[Saved data entries]
- - -

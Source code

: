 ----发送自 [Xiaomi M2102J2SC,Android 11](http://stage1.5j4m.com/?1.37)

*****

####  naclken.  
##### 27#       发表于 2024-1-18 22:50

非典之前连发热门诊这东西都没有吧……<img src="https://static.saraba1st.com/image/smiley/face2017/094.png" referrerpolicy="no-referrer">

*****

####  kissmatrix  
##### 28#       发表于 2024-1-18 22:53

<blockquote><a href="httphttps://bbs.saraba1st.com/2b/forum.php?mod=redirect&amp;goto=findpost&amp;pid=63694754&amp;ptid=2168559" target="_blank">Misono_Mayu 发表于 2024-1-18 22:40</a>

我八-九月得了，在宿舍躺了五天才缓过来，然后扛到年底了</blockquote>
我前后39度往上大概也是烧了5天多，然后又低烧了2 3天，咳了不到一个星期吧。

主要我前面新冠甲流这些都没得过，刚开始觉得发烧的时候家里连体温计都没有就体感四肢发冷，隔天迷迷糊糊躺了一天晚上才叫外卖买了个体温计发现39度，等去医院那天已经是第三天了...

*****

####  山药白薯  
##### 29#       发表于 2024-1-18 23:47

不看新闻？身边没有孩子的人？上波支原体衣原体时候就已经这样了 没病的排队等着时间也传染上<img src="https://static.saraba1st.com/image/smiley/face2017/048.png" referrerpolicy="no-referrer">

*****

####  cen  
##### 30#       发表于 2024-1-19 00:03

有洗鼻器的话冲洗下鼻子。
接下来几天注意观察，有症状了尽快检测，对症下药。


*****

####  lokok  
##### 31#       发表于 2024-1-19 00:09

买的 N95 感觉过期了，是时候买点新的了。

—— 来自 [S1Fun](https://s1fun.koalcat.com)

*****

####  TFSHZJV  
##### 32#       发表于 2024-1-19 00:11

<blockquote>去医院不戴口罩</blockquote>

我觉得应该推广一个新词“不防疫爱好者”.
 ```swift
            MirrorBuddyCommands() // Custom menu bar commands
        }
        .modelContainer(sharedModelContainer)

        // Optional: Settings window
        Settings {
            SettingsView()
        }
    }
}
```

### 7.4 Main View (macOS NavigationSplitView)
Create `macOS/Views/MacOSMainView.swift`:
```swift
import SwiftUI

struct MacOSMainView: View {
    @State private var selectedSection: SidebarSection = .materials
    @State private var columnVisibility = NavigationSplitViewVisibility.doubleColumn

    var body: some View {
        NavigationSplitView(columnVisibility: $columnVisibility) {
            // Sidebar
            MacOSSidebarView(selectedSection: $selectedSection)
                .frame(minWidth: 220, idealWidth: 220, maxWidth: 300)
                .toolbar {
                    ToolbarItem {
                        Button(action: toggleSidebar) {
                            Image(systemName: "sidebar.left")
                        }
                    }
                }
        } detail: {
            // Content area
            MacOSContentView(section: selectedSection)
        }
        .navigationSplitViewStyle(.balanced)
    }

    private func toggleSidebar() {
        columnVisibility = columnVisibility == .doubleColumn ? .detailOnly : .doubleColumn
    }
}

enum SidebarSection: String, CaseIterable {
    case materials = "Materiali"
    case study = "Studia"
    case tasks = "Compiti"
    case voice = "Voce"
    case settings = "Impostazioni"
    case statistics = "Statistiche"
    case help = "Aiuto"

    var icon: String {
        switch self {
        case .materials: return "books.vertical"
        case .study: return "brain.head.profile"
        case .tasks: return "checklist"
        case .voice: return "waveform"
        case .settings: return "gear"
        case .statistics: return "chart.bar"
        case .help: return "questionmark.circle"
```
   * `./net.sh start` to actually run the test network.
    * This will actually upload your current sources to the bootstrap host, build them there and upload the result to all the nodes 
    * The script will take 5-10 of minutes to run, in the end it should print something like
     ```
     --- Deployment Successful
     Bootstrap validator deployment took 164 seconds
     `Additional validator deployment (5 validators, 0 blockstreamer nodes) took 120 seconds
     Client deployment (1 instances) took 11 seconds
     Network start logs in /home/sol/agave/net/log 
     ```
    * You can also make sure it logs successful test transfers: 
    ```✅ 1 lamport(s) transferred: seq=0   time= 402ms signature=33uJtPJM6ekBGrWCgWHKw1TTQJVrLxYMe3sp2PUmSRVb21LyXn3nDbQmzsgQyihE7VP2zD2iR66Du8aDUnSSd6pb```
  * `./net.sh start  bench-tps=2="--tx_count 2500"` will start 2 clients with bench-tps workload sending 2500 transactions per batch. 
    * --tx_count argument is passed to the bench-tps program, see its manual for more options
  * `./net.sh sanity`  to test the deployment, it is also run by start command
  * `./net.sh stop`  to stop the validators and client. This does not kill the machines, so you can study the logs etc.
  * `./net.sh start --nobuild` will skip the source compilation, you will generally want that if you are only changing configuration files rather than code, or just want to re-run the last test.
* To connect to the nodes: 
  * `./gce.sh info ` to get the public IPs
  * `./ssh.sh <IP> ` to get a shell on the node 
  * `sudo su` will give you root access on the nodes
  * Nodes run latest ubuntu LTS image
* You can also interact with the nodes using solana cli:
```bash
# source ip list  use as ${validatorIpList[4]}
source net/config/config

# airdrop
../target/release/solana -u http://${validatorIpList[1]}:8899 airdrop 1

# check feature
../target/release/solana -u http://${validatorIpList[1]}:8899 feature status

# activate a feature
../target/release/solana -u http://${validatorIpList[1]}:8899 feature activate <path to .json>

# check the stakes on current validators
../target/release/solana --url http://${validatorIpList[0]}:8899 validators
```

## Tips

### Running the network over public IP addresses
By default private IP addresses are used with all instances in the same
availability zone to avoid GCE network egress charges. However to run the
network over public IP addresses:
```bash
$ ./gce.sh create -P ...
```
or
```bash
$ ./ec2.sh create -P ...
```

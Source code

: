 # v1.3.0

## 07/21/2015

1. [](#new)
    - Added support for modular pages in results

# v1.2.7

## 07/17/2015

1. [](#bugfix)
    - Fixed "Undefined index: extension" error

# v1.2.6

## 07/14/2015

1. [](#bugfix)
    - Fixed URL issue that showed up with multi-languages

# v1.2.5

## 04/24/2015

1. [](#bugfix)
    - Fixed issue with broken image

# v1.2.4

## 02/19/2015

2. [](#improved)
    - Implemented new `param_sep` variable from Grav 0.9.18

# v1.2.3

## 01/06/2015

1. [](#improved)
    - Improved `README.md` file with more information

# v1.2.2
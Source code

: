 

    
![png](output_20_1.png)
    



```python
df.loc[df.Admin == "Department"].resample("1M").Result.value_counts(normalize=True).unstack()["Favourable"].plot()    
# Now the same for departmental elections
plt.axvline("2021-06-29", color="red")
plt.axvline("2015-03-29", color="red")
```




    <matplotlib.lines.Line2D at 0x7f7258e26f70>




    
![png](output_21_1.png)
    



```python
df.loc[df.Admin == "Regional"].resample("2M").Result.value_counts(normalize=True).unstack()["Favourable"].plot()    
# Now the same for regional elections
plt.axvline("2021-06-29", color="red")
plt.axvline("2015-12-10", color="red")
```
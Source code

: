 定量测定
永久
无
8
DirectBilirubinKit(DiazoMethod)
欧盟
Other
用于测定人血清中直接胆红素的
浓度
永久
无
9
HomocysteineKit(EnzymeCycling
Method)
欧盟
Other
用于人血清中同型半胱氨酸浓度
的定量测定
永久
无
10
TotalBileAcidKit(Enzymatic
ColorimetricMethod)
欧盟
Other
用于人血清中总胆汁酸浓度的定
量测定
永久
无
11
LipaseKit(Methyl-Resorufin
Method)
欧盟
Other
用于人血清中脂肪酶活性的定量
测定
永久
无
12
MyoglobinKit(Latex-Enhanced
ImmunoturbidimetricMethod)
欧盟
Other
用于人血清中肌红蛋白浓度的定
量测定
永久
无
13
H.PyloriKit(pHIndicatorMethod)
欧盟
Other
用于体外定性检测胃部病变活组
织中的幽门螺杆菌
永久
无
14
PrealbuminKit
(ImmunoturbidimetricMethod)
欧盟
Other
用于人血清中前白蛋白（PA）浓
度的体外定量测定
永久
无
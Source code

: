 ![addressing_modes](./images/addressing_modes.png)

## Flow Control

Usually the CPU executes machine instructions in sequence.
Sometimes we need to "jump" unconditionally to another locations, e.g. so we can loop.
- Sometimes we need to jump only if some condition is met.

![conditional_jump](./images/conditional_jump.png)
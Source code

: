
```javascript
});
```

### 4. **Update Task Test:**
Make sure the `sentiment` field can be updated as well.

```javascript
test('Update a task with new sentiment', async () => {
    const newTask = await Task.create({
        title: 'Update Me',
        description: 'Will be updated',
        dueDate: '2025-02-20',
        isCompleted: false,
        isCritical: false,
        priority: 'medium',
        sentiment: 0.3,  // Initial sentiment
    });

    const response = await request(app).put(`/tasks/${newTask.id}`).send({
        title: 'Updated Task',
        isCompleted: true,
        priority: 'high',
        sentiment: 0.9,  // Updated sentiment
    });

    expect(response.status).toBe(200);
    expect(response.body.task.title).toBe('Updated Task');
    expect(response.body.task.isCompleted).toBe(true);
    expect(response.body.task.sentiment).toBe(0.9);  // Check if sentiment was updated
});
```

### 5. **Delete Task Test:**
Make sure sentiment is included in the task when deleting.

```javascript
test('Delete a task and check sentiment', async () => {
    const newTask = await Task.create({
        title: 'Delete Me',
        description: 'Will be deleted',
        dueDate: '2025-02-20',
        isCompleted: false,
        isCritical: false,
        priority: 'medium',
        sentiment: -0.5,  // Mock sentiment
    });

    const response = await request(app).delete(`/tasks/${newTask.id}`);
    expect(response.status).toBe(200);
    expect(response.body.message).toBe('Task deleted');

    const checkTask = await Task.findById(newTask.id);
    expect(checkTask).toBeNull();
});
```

- - -

(GOAL OF THE EXERCISE)
Copy the records above exactly, from the first line through the line containing "我前后39度往上大概也是烧了5天多，然后又低烧了2 3天，咳了不到一个星期吧。", and include nothing else.

(TASK OUTPUT)
Source code

: ----发送自 [Xiaomi M2102J2SC,Android 11](http://stage1.5j4m.com/?1.37)

*****

####  naclken.  
##### 27#       发表于 2024-1-18 22:50

非典之前连发热门诊这东西都没有吧……<img src="https://static.saraba1st.com/image/smiley/face2017/094.png" referrerpolicy="no-referrer">

*****

####  kissmatrix  
##### 28#       发表于 2024-1-18 22:53

<blockquote><a href="httphttps://bbs.saraba1st.com/2b/forum.php?mod=redirect&amp;goto=findpost&amp;pid=63694754&amp;ptid=2168559" target="_blank">Misono_Mayu 发表于 2024-1-18 22:40</a>

我八-九月得了，在宿舍躺了五天才缓过来，然后扛到年底了</blockquote>
我前后39度往上大概也是烧了5天多，然后又低烧了2 3天，咳了不到一个星期吧。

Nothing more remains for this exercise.